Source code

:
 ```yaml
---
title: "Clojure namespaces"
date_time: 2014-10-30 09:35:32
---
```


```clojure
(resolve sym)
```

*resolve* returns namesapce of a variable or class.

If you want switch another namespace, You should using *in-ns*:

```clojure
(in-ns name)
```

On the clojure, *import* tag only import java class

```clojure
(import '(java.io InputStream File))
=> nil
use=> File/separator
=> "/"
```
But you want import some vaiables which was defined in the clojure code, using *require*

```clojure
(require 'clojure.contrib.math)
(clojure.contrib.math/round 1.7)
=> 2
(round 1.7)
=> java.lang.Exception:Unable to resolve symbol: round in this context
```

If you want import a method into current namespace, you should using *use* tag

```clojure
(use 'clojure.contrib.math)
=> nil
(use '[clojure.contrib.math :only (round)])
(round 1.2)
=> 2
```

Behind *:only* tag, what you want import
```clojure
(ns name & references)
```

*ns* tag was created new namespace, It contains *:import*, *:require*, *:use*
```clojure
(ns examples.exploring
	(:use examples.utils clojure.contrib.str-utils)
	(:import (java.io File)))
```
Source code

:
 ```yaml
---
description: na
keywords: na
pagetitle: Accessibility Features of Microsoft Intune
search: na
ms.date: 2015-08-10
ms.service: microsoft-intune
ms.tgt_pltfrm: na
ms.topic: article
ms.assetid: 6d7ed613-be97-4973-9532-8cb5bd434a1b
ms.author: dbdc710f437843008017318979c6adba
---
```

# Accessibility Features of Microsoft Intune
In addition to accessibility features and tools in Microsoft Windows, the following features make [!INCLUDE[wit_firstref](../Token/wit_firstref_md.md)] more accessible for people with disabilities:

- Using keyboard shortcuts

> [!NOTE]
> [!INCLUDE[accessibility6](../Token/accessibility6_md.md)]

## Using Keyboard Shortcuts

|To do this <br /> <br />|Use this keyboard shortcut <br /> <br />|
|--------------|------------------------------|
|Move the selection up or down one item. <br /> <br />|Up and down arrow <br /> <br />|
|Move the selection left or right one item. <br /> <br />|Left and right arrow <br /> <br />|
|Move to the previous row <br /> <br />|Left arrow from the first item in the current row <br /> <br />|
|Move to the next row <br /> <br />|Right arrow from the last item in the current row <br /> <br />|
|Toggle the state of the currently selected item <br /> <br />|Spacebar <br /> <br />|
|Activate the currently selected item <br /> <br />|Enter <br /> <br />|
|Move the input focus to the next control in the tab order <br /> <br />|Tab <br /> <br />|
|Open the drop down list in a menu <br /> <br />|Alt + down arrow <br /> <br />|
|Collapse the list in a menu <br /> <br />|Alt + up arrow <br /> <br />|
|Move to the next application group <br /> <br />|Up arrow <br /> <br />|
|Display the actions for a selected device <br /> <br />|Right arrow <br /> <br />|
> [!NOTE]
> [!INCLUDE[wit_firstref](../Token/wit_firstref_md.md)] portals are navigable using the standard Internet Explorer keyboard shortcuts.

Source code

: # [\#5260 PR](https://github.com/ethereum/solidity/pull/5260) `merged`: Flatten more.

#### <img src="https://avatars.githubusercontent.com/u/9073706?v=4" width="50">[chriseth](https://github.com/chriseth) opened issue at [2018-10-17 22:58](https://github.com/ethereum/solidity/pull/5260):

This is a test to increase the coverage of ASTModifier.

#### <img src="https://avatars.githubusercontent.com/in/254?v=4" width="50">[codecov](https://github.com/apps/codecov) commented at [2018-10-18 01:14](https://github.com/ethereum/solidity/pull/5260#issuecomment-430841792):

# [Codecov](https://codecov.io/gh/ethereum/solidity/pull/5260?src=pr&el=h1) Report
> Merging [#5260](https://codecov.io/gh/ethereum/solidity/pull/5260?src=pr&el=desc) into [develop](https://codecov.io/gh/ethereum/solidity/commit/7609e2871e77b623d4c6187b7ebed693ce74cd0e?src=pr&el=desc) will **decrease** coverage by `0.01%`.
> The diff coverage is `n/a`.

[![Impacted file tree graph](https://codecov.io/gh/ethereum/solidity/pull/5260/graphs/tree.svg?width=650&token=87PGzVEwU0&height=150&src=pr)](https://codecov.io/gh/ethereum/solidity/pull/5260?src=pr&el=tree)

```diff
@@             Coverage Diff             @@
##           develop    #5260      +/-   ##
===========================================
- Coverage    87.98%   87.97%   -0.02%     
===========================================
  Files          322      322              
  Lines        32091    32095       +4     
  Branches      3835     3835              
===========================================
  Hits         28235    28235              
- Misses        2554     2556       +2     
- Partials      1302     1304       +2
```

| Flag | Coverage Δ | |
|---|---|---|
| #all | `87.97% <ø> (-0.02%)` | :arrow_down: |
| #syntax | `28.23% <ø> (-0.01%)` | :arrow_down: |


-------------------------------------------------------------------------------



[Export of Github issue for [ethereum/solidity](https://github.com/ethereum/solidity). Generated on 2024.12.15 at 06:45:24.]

__________

*What to produce*.
Search the entries for the word "more". Copy every line where it occurs.

*Reply*.
In addition to accessibility features and tools in Microsoft Windows, the following features make [!INCLUDE[wit_firstref](../Token/wit_firstref_md.md)] more accessible for people with disabilities:
: # [\#5260 PR](https://github.com/ethereum/solidity/pull/5260) `merged`: Flatten more.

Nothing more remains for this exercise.